(Data entries)
────────────────────

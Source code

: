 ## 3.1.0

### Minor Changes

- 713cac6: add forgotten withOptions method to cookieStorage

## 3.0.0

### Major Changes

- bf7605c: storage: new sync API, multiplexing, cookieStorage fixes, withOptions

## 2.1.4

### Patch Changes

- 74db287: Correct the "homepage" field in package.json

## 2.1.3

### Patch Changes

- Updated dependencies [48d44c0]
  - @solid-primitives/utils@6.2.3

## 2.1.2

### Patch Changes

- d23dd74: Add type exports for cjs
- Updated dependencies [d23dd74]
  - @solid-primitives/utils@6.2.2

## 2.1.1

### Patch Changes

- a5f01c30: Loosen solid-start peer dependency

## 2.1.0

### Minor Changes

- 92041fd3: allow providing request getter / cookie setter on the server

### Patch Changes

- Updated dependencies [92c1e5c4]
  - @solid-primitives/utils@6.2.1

────────────────────

→ TRY IT
In the records above, locate every line with the string "utils" and copy it.

→ SOLUTION TO THIS PROBLEM
  - @solid-primitives/utils@6.2.3
  - @solid-primitives/utils@6.2.2
  - @solid-primitives/utils@6.2.1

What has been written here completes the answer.